> Exercise: Each line of the data below that carries the word "przeglądarki" needs to be copied.

> Dataset content:
╭──

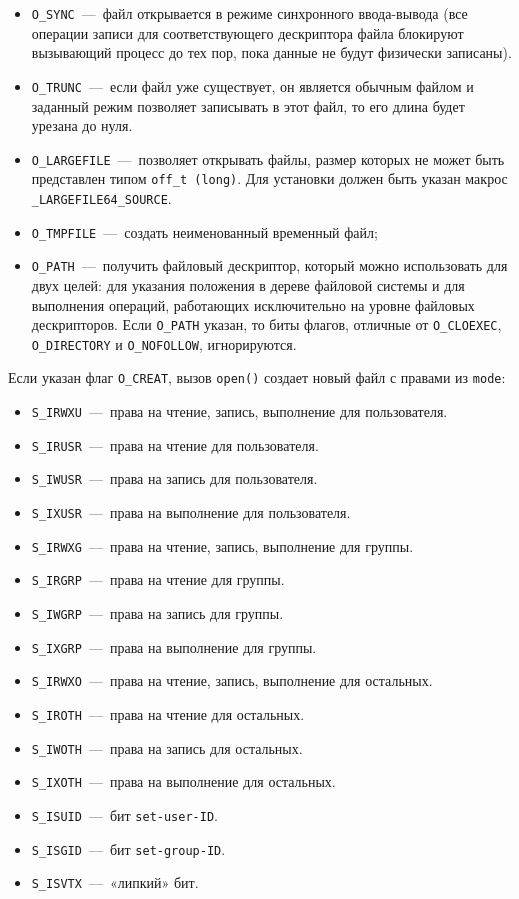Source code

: \begin{itemize}
	\item \texttt{O\_SYNC}~---~файл открывается в режиме синхронного ввода-вывода (все операции записи для соответствующего дескриптора файла блокируют вызывающий процесс до тех пор, пока данные не будут физически записаны).
	\item \texttt{O\_TRUNC}~---~если файл уже существует, он является обычным файлом и заданный режим позволяет записывать в этот файл, то его длина будет урезана до нуля.
	\item \texttt{O\_LARGEFILE}~---~позволяет открывать файлы, размер которых не может быть представлен типом \texttt{off\_t (long)}. Для установки должен быть указан макрос \\ \texttt{\_LARGEFILE64\_SOURCE}.
	\item \texttt{O\_TMPFILE}~---~создать неименованный временный файл;
	\item \texttt{O\_PATH}~---~получить файловый дескриптор, который можно использовать для двух целей: для указания положения в дереве файловой системы и для выполнения операций, работающих исключительно на уровне файловых дескрипторов. Если \texttt{O\_PATH} указан, то биты флагов, отличные от \texttt{O\_CLOEXEC}, \texttt{O\_DIRECTORY} и \texttt{O\_NOFOLLOW}, игнорируются.
\end{itemize}

Если указан флаг \texttt{O\_CREAT}, вызов \texttt{open()} создает новый файл с правами из  \texttt{mode}:

\begin{itemize}
	\item \texttt{S\_IRWXU}~---~права на чтение, запись, выполнение для пользователя.
	\item \texttt{S\_IRUSR}~---~права на чтение для пользователя.
	\item \texttt{S\_IWUSR}~---~права на запись для пользователя.
	\item \texttt{S\_IXUSR}~---~права на выполнение для пользователя.
	\item \texttt{S\_IRWXG}~---~права на чтение, запись, выполнение для группы.
	\item \texttt{S\_IRGRP}~---~права на чтение для группы.
	\item \texttt{S\_IWGRP}~---~права на запись для группы.
	\item \texttt{S\_IXGRP}~---~права на выполнение для группы.
	\item \texttt{S\_IRWXO}~---~права на чтение, запись, выполнение для остальных.
	\item \texttt{S\_IROTH}~---~права на чтение для остальных.
	\item \texttt{S\_IWOTH}~---~права на запись для остальных.
	\item \texttt{S\_IXOTH}~---~права на выполнение для остальных.
	\item \texttt{S\_ISUID}~---~бит \texttt{set-user-ID}.
	\item \texttt{S\_ISGID}~---~бит \texttt{set-group-ID}.
	\item \texttt{S\_ISVTX}~---~«липкий» бит.
\end{itemize}

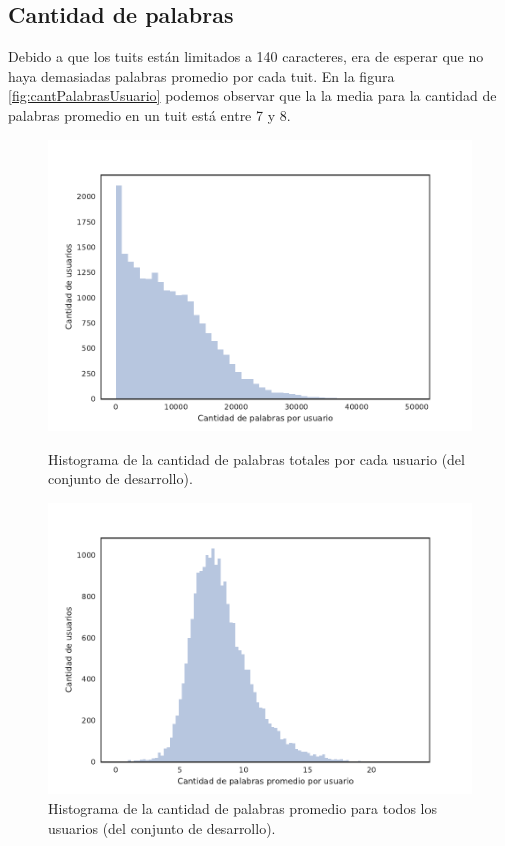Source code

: \subsection{Cantidad de palabras}
Debido a que los tuits están limitados a 140 caracteres, era de esperar que no haya demasiadas palabras promedio por cada tuit. En la figura \ref{fig:cantPalabrasUsuario} podemos observar que la la media para la cantidad de palabras promedio en un tuit está entre 7 y 8.
\begin{figure}[!ht]\centering
  \begin{minipage}{0.49\textwidth}
    \includegraphics[width=\linewidth]{./images/train/conFiltro/cantPalabrasUsuario.pdf}
    \caption{Histograma de la cantidad de palabras totales por cada usuario (del conjunto de desarrollo).} 
    \label{fig:cantPalabrasUsuario} 
   \end{minipage}
   \begin{minipage}{0.49\textwidth}
    \includegraphics[width=\linewidth]{./images/train/conFiltro/cantPalabrasPromedio.pdf}
    \caption{Histograma de la cantidad de palabras promedio para todos los usuarios (del conjunto de desarrollo).} 
    \label{fig:cantPalabrasPromedio} 
   \end{minipage}
   
\end{figure}

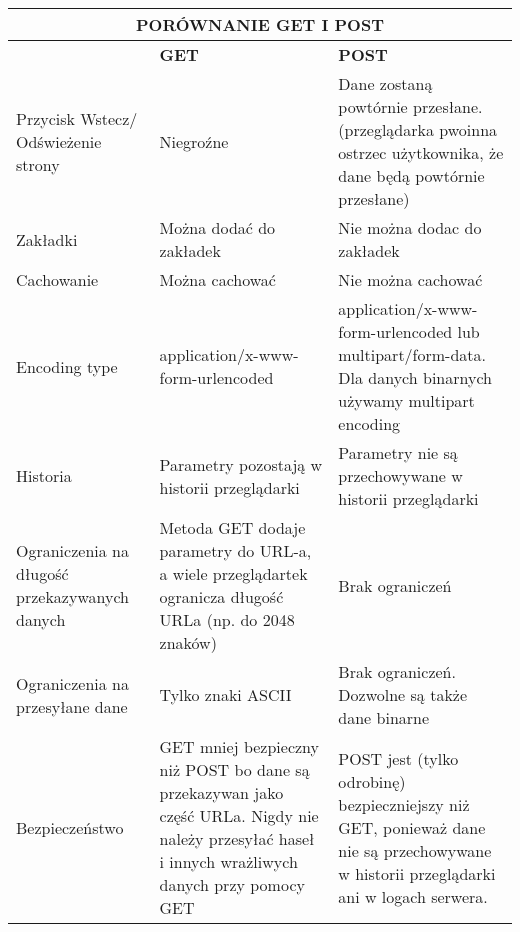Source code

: \documentclass[../main.tex]{subfiles}
\begin{document}
    \begin{table}[H]
        \begin{center}
            \begin{tabular}{|p{5cm}|p{5cm}|p{5cm}|}
                \hline
                \multicolumn{3}{|c|}{\textbf{PORÓWNANIE GET I POST}}\\
                \hline
                &\textbf{GET} & \textbf{POST}\\
                \hline
                \hline
                Przycisk Wstecz/ Odświeżenie strony
                &
                Niegroźne
                &
                Dane zostaną powtórnie przesłane. (przeglądarka pwoinna ostrzec użytkownika, że dane będą powtórnie przesłane)
                \\
                \hline
                Zakładki
                &
                Można dodać do zakładek
                &
                Nie można dodac do zakładek
                \\
                \hline
                Cachowanie
                &
                Można cachować
                &
                Nie można cachować
                \\
                \hline
                Encoding type
                &
                application/x-www-form-urlencoded
                &
                application/x-www-form-urlencoded lub multipart/form-data. Dla danych binarnych używamy multipart encoding
                \\
                \hline
                Historia
                &
                Parametry pozostają w historii przeglądarki
                &
                Parametry nie są przechowywane w historii przeglądarki
                \\
                \hline
                Ograniczenia na długość przekazywanych danych
                &
                Metoda GET dodaje parametry do URL-a, a wiele przeglądartek ogranicza długość URLa (np. do 2048 znaków)
                &
                Brak ograniczeń
                \\
                \hline
                Ograniczenia na przesyłane dane
                &
                Tylko znaki ASCII
                &
                Brak ograniczeń. Dozwolne są także dane binarne
                \\
                \hline
                Bezpieczeństwo
                &
                GET mniej bezpieczny niż POST bo dane są przekazywan jako część URLa.
                Nigdy nie należy przesyłać haseł i innych wrażliwych danych przy pomocy GET
                &
                POST jest (tylko odrobinę) bezpieczniejszy niż GET, ponieważ dane nie są przechowywane w historii przeglądarki ani w logach serwera.
                \\
                \hline
            \end{tabular}
        \end{center}
    \end{table}
\end{document}
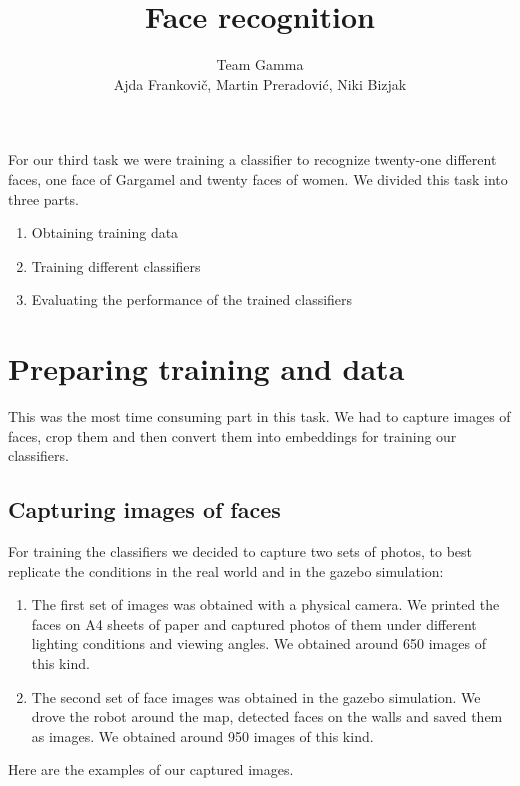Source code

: \documentclass[12pt,a4paper]{article}
\author{Team Gamma \\ {\small Ajda Frankovič, Martin Preradović, Niki Bizjak}}
\title{Face recognition}
\date{}
\begin{document}
    \maketitle

    For our third task we were training a classifier to recognize twenty-one different faces, one face of Gargamel and twenty faces of women. We divided this task into three parts.

    \begin{enumerate}
      \item Obtaining training data
      \item Training different classifiers
      \item Evaluating the performance of the trained classifiers
    \end{enumerate}

    \section{Preparing training and data}

    This was the most time consuming part in this task. We had to capture images of faces, crop them and then convert them into embeddings for training our classifiers.

    \subsection{Capturing images of faces}

    For training the classifiers we decided to capture two sets of photos, to best replicate the conditions in the real world and in the gazebo simulation:

    \begin{enumerate}
      \item The first set of images was obtained with a physical camera. We printed the faces on A4 sheets of paper and captured photos of them under different lighting conditions and viewing angles. We obtained around 650 images of this kind.
      \item The second set of face images was obtained in the gazebo simulation. We drove the robot around the map, detected faces on the walls and saved them as images. We obtained around 950 images of this kind.
    \end{enumerate}    

    Here are the examples of our captured images.
\end{document}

╰──

> Task output:
                Parametry pozostają w historii przeglądarki
                Parametry nie są przechowywane w historii przeglądarki
                POST jest (tylko odrobinę) bezpieczniejszy niż GET, ponieważ dane nie są przechowywane w historii przeglądarki ani w logach serwera.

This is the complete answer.